Actually, the Koenigsegg's engine is just their copy of the Ford modular V-8, and only a 4.7 liter version of it! In the CCXR, the same engine runs on E-100 or e-85 bio-fuel, and has 1064 horsepower! With only 4.7 liters of engine..
Thats kinda one of the secret reasons I like the Koenisegg CCR and the newer CCX, is because the CCR actually ran on a Ford modular v-8 of 4.6 -4.7 liters that was modified and supercharged, but now they have designed their own engine, but its still based on the Ford Modular V-8, which is a 4 valve, overhead cam engine and will probably outlast the engine in the Veyron, and be a whole heck of a lot cheaper to maintain!

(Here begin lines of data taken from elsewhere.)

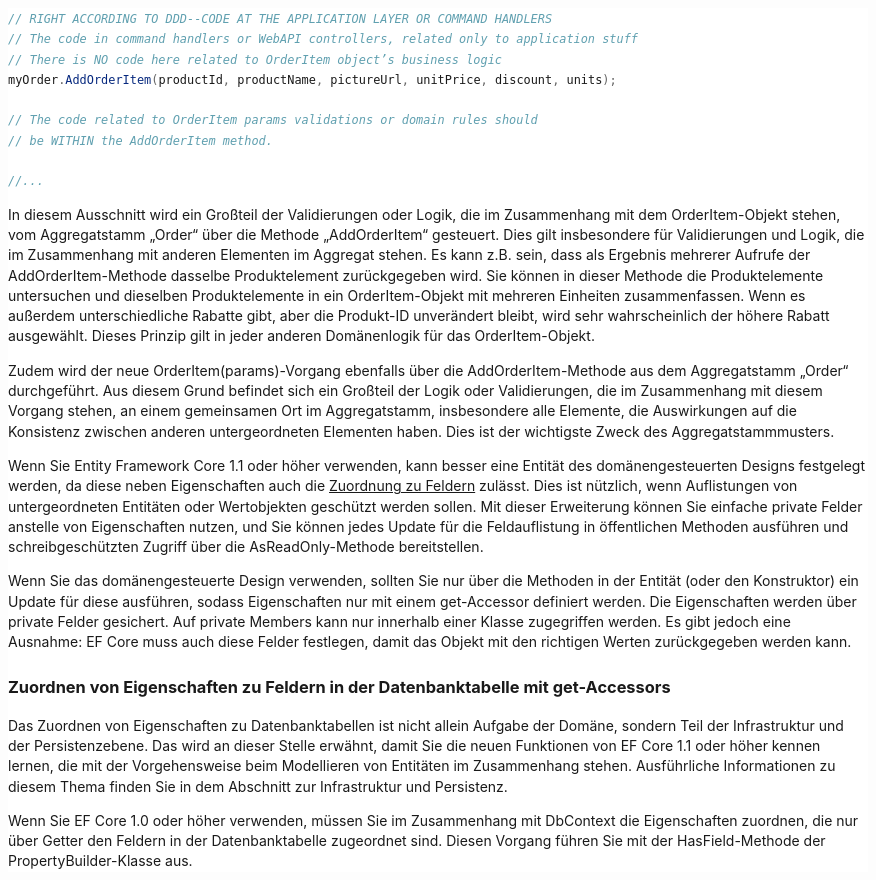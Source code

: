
 ```csharp
// RIGHT ACCORDING TO DDD--CODE AT THE APPLICATION LAYER OR COMMAND HANDLERS
// The code in command handlers or WebAPI controllers, related only to application stuff
// There is NO code here related to OrderItem object’s business logic
myOrder.AddOrderItem(productId, productName, pictureUrl, unitPrice, discount, units);

// The code related to OrderItem params validations or domain rules should
// be WITHIN the AddOrderItem method.

//...
```

In diesem Ausschnitt wird ein Großteil der Validierungen oder Logik, die im Zusammenhang mit dem OrderItem-Objekt stehen, vom Aggregatstamm „Order“ über die Methode „AddOrderItem“ gesteuert. Dies gilt insbesondere für Validierungen und Logik, die im Zusammenhang mit anderen Elementen im Aggregat stehen. Es kann z.B. sein, dass als Ergebnis mehrerer Aufrufe der AddOrderItem-Methode dasselbe Produktelement zurückgegeben wird. Sie können in dieser Methode die Produktelemente untersuchen und dieselben Produktelemente in ein OrderItem-Objekt mit mehreren Einheiten zusammenfassen. Wenn es außerdem unterschiedliche Rabatte gibt, aber die Produkt-ID unverändert bleibt, wird sehr wahrscheinlich der höhere Rabatt ausgewählt. Dieses Prinzip gilt in jeder anderen Domänenlogik für das OrderItem-Objekt.

Zudem wird der neue OrderItem(params)-Vorgang ebenfalls über die AddOrderItem-Methode aus dem Aggregatstamm „Order“ durchgeführt. Aus diesem Grund befindet sich ein Großteil der Logik oder Validierungen, die im Zusammenhang mit diesem Vorgang stehen, an einem gemeinsamen Ort im Aggregatstamm, insbesondere alle Elemente, die Auswirkungen auf die Konsistenz zwischen anderen untergeordneten Elementen haben. Dies ist der wichtigste Zweck des Aggregatstammmusters.

Wenn Sie Entity Framework Core 1.1 oder höher verwenden, kann besser eine Entität des domänengesteuerten Designs festgelegt werden, da diese neben Eigenschaften auch die [Zuordnung zu Feldern](https://docs.microsoft.com/ef/core/modeling/backing-field) zulässt. Dies ist nützlich, wenn Auflistungen von untergeordneten Entitäten oder Wertobjekten geschützt werden sollen. Mit dieser Erweiterung können Sie einfache private Felder anstelle von Eigenschaften nutzen, und Sie können jedes Update für die Feldauflistung in öffentlichen Methoden ausführen und schreibgeschützten Zugriff über die AsReadOnly-Methode bereitstellen.

Wenn Sie das domänengesteuerte Design verwenden, sollten Sie nur über die Methoden in der Entität (oder den Konstruktor) ein Update für diese ausführen, sodass Eigenschaften nur mit einem get-Accessor definiert werden. Die Eigenschaften werden über private Felder gesichert. Auf private Members kann nur innerhalb einer Klasse zugegriffen werden. Es gibt jedoch eine Ausnahme: EF Core muss auch diese Felder festlegen, damit das Objekt mit den richtigen Werten zurückgegeben werden kann.

### <a name="map-properties-with-only-get-accessors-to-the-fields-in-the-database-table"></a>Zuordnen von Eigenschaften zu Feldern in der Datenbanktabelle mit get-Accessors

Das Zuordnen von Eigenschaften zu Datenbanktabellen ist nicht allein Aufgabe der Domäne, sondern Teil der Infrastruktur und der Persistenzebene. Das wird an dieser Stelle erwähnt, damit Sie die neuen Funktionen von EF Core 1.1 oder höher kennen lernen, die mit der Vorgehensweise beim Modellieren von Entitäten im Zusammenhang stehen. Ausführliche Informationen zu diesem Thema finden Sie in dem Abschnitt zur Infrastruktur und Persistenz.

Wenn Sie EF Core 1.0 oder höher verwenden, müssen Sie im Zusammenhang mit DbContext die Eigenschaften zuordnen, die nur über Getter den Feldern in der Datenbanktabelle zugeordnet sind. Diesen Vorgang führen Sie mit der HasField-Methode der PropertyBuilder-Klasse aus.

I have a copy of Hot Rod or car Craft from last year, and they did an article where they decided to see how tough the newer generation of GM/Chevy small block V-8's are, so they got a STOCK, USED 4.8 liter Chevy LS series V-8, and all they did to modify it was to add 2 turbochargers a new intake system for the turbos and cam, but they left the engine structurally bone stock with the stock pistons, rings, bearing, etc, even though it was used, and came out of a truck, from a salvage yard, and they hooked it up to a dyno and gradually added more boost from the turbos, til they got it up to OVER 1,200 horsepower! They ran 60 dyno pulls, most over 1,000 horsepower on a stock block 4.8 liter V-8, and the idea was to see how far they could push it til it blew it up. Well, lets just say they ran out of dyno time before they ever got to that point, so it was still running great after 60 runs, most over 1,000 HP....

Whats even crazier, is that the 4.8L version of the Chevy/GM LS engine is the smallest version of them all! They get much larger than that! 

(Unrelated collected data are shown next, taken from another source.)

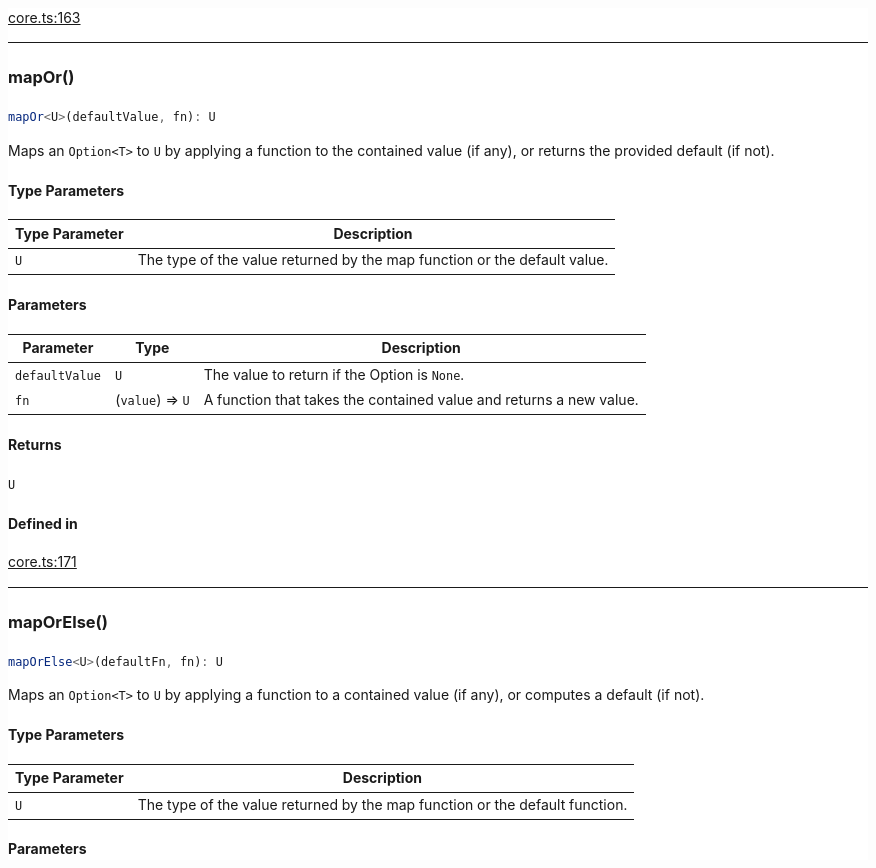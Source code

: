 [core.ts:163](https://github.com/JiangJie/happy-rusty/blob/6efe20969984552f52d79aee092bb6925a077fe7/src/enum/core.ts#L163)

***

### mapOr()

```ts
mapOr<U>(defaultValue, fn): U
```

Maps an `Option<T>` to `U` by applying a function to the contained value (if any), or returns the provided default (if not).

#### Type Parameters

| Type Parameter | Description |
| ------ | ------ |
| `U` | The type of the value returned by the map function or the default value. |

#### Parameters

| Parameter | Type | Description |
| ------ | ------ | ------ |
| `defaultValue` | `U` | The value to return if the Option is `None`. |
| `fn` | (`value`) => `U` | A function that takes the contained value and returns a new value. |

#### Returns

`U`

#### Defined in

[core.ts:171](https://github.com/JiangJie/happy-rusty/blob/6efe20969984552f52d79aee092bb6925a077fe7/src/enum/core.ts#L171)

***

### mapOrElse()

```ts
mapOrElse<U>(defaultFn, fn): U
```

Maps an `Option<T>` to `U` by applying a function to a contained value (if any), or computes a default (if not).

#### Type Parameters

| Type Parameter | Description |
| ------ | ------ |
| `U` | The type of the value returned by the map function or the default function. |

#### Parameters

Moral of the 2 stories: Ford Modular 4.7 liter v-8 copy=1064 HP. 4.8L Chevy LS V-8 = 1,200HP

You certainly dont need a huge, unbelievably expensive and complex 16 cylinder engine with 12 radiators to run over 1000hp!


----------



## jamie.91 (Sep 23, 2012)

When talking about outlasting and less regular servicing I was referring to the smaller engine time attack Evo's and such


----------



## Monocrom (Sep 23, 2012)

nakamoomin said:


> Sorry dude. Not much out there that is stronger than CF. It is important to lay it down correctly, though. And it has some dramatic failure modes.
> Lay it down correctly though, and it will be stronger, stiffer and lighter than any steel or aluminium..



That's the thing though, steel is far more forgiving if not laid down to absolute perfection.

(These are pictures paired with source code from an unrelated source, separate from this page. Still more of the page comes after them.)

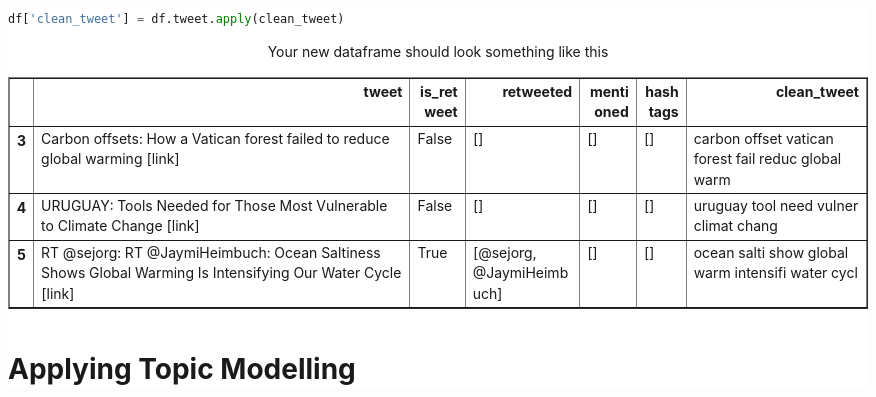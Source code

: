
 ```Python
df['clean_tweet'] = df.tweet.apply(clean_tweet)
```

<center>Your new dataframe should look something like this
<table border="1" class="dataframe">
  <thead>
    <tr style="text-align: right;">
      <th></th>
      <th>tweet</th>
      <th>is_retweet</th>
      <th>retweeted</th>
      <th>mentioned</th>
      <th>hashtags</th>
      <th>clean_tweet</th>
    </tr>
  </thead>
  <tbody>
    <tr>
      <th>3</th>
      <td>Carbon offsets: How a Vatican forest failed to reduce global warming [link]</td>
      <td>False</td>
      <td>[]</td>
      <td>[]</td>
      <td>[]</td>
      <td>carbon offset vatican forest fail reduc global warm</td>
    </tr>
    <tr>
      <th>4</th>
      <td>URUGUAY: Tools Needed for Those Most Vulnerable to Climate Change [link]</td>
      <td>False</td>
      <td>[]</td>
      <td>[]</td>
      <td>[]</td>
      <td>uruguay tool need vulner climat chang</td>
    </tr>
    <tr>
      <th>5</th>
      <td>RT @sejorg: RT @JaymiHeimbuch: Ocean Saltiness Shows Global Warming Is Intensifying Our Water Cycle [link]</td>
      <td>True</td>
      <td>[@sejorg, @JaymiHeimbuch]</td>
      <td>[]</td>
      <td>[]</td>
      <td>ocean salti show global warm intensifi water cycl</td>
    </tr>
  </tbody>
</table></center>


<a name="apply"></a>
# Applying Topic Modelling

As for lightweight needs, I definitely prefer titanium over C.F.


----------



## HighlanderNorth (Sep 23, 2012)

jamie.91 said:


> When talking about outlasting and less regular servicing I was referring to the smaller engine time attack Evo's and such





I've been trying to explain that fact to my brother, who doesnt know a lot about cars, but thinks the Evo is the best thing since sex! What he also doesnt realize is that the 400hp version of the Evo he sees on TV isnt even sold or shipped to America to begin with! We cant even get the 340 or 330hp versions. We get the 270hp version.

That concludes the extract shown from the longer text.